Posted on 31 July 2010

Paper details:

Most musical instrument recognition systems rely upon spectral information to classify sounds. Can temporal information improve classification accuracy even further?

Evidence from the psychoacoustic literature suggests that both spectral and temporal content carry information about acoustic timbre through the human auditory system. In other words, because humans recognize musical instruments so effortlessly, then perhaps machines would also benefit from a combination of spectral and temporal information. Researchers use a model known as the cortical representation to emulate the information output from the middle stage of the human auditory system. Although some engineers have tried to build music information retrieval (MIR) systems that use the cortical representation, its high dimensionality makes it difficult to employ in practical systems.
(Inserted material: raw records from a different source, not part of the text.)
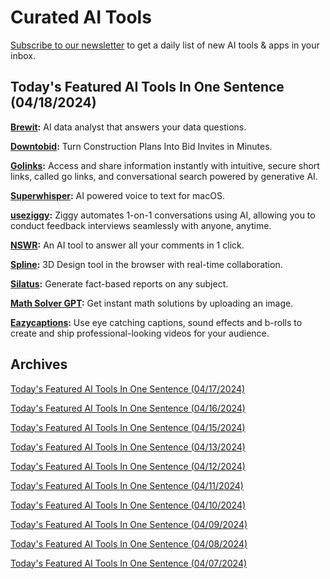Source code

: # Curated AI Tools

[Subscribe to our newsletter](https://curatedaitools.substack.com/) to get a daily list of new AI tools & apps in your inbox.

## Today's Featured AI Tools In One Sentence (04/18/2024)

**[Brewit](https://brewit.ai/):** AI data analyst that answers your data questions.

**[Downtobid](https://downtobid.com/):** Turn Construction Plans Into Bid Invites in Minutes.

**[Golinks](https://www.golinks.io/):** Access and share information instantly with intuitive, secure short links, called go links, and conversational search powered by generative AI.

**[Superwhisper](https://superwhisper.com/):** AI powered voice to text for macOS.

**[useziggy](https://www.useziggy.com/):** Ziggy automates 1-on-1 conversations using AI, allowing you to conduct feedback interviews seamlessly with anyone, anytime.

**[NSWR](https://www.nswr.ai/en):** An AI tool to answer all your comments in 1 click.

**[Spline](https://spline.design/):** 3D Design tool in the browser with real-time collaboration.

**[Silatus](https://silatus.com/):** Generate fact-based reports on any subject.

**[Math Solver GPT](https://chat.openai.com/g/g-s9oRG1rWv-math-solver-gpt):** Get instant math solutions by uploading an image.

**[Eazycaptions](https://eazycaptions.com/):** Use eye catching captions, sound effects and b-rolls to create and ship professional-looking videos for your audience.

## Archives

[Today's Featured AI Tools In One Sentence (04/17/2024)](https://curatedaitools.substack.com/p/todays-featured-ai-tools-in-one-sentence-a82)

[Today's Featured AI Tools In One Sentence (04/16/2024)](https://curatedaitools.substack.com/p/todays-featured-ai-tools-in-one-sentence-21e)

[Today's Featured AI Tools In One Sentence (04/15/2024)](https://curatedaitools.substack.com/p/todays-featured-ai-tools-in-one-sentence-d3a)

[Today's Featured AI Tools In One Sentence (04/13/2024)](https://curatedaitools.substack.com/p/todays-featured-ai-tools-in-one-sentence-c1f)

[Today's Featured AI Tools In One Sentence (04/12/2024)](https://curatedaitools.substack.com/p/todays-featured-ai-tools-in-one-sentence-a91)

[Today's Featured AI Tools In One Sentence (04/11/2024)](https://curatedaitools.substack.com/p/todays-featured-ai-tools-in-one-sentence-0a9)

[Today's Featured AI Tools In One Sentence (04/10/2024)](https://curatedaitools.substack.com/p/todays-featured-ai-tools-in-one-sentence-288)

[Today's Featured AI Tools In One Sentence (04/09/2024)](https://curatedaitools.substack.com/p/todays-featured-ai-tools-in-one-sentence-1a0)

[Today's Featured AI Tools In One Sentence (04/08/2024)](https://curatedaitools.substack.com/p/todays-featured-ai-tools-in-one-sentence-d81)

[Today's Featured AI Tools In One Sentence (04/07/2024)](https://curatedaitools.substack.com/p/todays-featured-ai-tools-in-one-sentence)
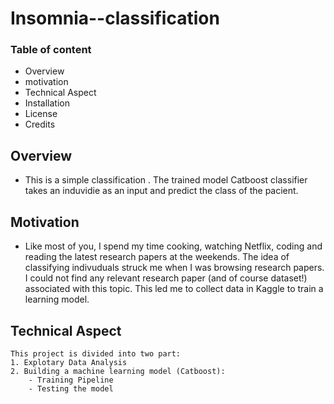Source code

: # Insomnia--classification
### Table of content
- Overview
- motivation
- Technical Aspect
- Installation
- License
- Credits
## Overview
- This is a simple classification . The trained model Catboost classifier takes an induvidie as an input and predict the class of the pacient.
## Motivation 
- Like most of you, I spend my time cooking, watching Netflix, coding and reading the latest research papers at the weekends. The idea of classifying indivuduals struck me when I   was browsing research papers. I could not find any relevant research paper (and of course dataset!) associated with this topic. This led me to collect data in Kaggle to train a   learning model.
## Technical Aspect 
    This project is divided into two part:
    1. Explotary Data Analysis
    2. Building a machine learning model (Catboost):
        - Training Pipeline
        - Testing the model
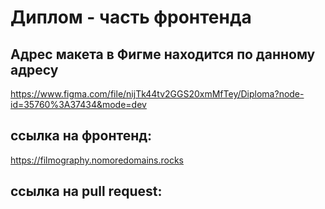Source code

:# Диплом - часть фронтенда

## Адрес макета в Фигме находится по данному адресу

https://www.figma.com/file/nijTk44tv2GGS20xmMfTey/Diploma?node-id=35760%3A37434&mode=dev

## ссылка на фронтенд:
https://filmography.nomoredomains.rocks

## ссылка на pull request:
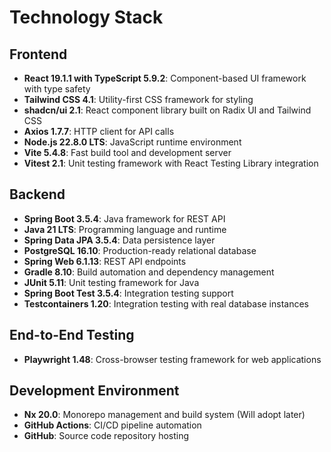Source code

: # Technology Stack

## Frontend
- **React 19.1.1 with TypeScript 5.9.2**: Component-based UI framework with type safety
- **Tailwind CSS 4.1**: Utility-first CSS framework for styling
- **shadcn/ui 2.1**: React component library built on Radix UI and Tailwind CSS
- **Axios 1.7.7**: HTTP client for API calls
- **Node.js 22.8.0 LTS**: JavaScript runtime environment
- **Vite 5.4.8**: Fast build tool and development server
- **Vitest 2.1**: Unit testing framework with React Testing Library integration

## Backend
- **Spring Boot 3.5.4**: Java framework for REST API
- **Java 21 LTS**: Programming language and runtime
- **Spring Data JPA 3.5.4**: Data persistence layer
- **PostgreSQL 16.10**: Production-ready relational database
- **Spring Web 6.1.13**: REST API endpoints
- **Gradle 8.10**: Build automation and dependency management
- **JUnit 5.11**: Unit testing framework for Java
- **Spring Boot Test 3.5.4**: Integration testing support
- **Testcontainers 1.20**: Integration testing with real database instances

## End-to-End Testing
- **Playwright 1.48**: Cross-browser testing framework for web applications

## Development Environment
- **Nx 20.0**: Monorepo management and build system (Will adopt later)
- **GitHub Actions**: CI/CD pipeline automation
- **GitHub**: Source code repository hosting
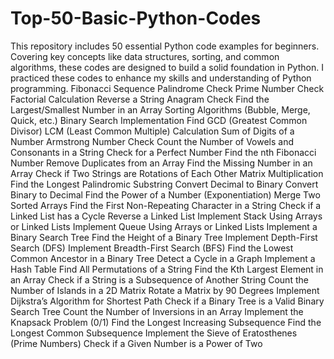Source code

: # Top-50-Basic-Python-Codes
This repository includes 50 essential Python code examples for beginners. Covering key concepts like data structures, sorting, and common algorithms, these codes are designed to build a solid foundation in Python. I practiced these codes to enhance my skills and understanding of Python programming.
Fibonacci Sequence
Palindrome Check
Prime Number Check
Factorial Calculation
Reverse a String
Anagram Check
Find the Largest/Smallest Number in an Array
Sorting Algorithms (Bubble, Merge, Quick, etc.)
Binary Search Implementation
Find GCD (Greatest Common Divisor)
LCM (Least Common Multiple) Calculation
Sum of Digits of a Number
Armstrong Number Check
Count the Number of Vowels and Consonants in a String
Check for a Perfect Number
Find the nth Fibonacci Number
Remove Duplicates from an Array
Find the Missing Number in an Array
Check if Two Strings are Rotations of Each Other
Matrix Multiplication
Find the Longest Palindromic Substring
Convert Decimal to Binary
Convert Binary to Decimal
Find the Power of a Number (Exponentiation)
Merge Two Sorted Arrays
Find the First Non-Repeating Character in a String
Check if a Linked List has a Cycle
Reverse a Linked List
Implement Stack Using Arrays or Linked Lists
Implement Queue Using Arrays or Linked Lists
Implement a Binary Search Tree
Find the Height of a Binary Tree
Implement Depth-First Search (DFS)
Implement Breadth-First Search (BFS)
Find the Lowest Common Ancestor in a Binary Tree
Detect a Cycle in a Graph
Implement a Hash Table
Find All Permutations of a String
Find the Kth Largest Element in an Array
Check if a String is a Subsequence of Another String
Count the Number of Islands in a 2D Matrix
Rotate a Matrix by 90 Degrees
Implement Dijkstra’s Algorithm for Shortest Path
Check if a Binary Tree is a Valid Binary Search Tree
Count the Number of Inversions in an Array
Implement the Knapsack Problem (0/1)
Find the Longest Increasing Subsequence
Find the Longest Common Subsequence
Implement the Sieve of Eratosthenes (Prime Numbers)
Check if a Given Number is a Power of Two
But what if we can embody the traits of the cortical representation into another representation that also includes spectral and temporal content? One such candidate is nonnegative matrix factorization (NMF), a tool that can extract spectral and temporal information from spectrograms.

In this paper, we test the usefulness of temporal information extracted using NMF in instrument recognition. We mimic the multiresolution aspect of the cortical representation by using a multiresolution gamma filterbank that parameterizes the shape of temporal envelopes. Our results show that this method of temporal processing can classify among isolated sounds among 24 instrument classes with 92.3% accuracy.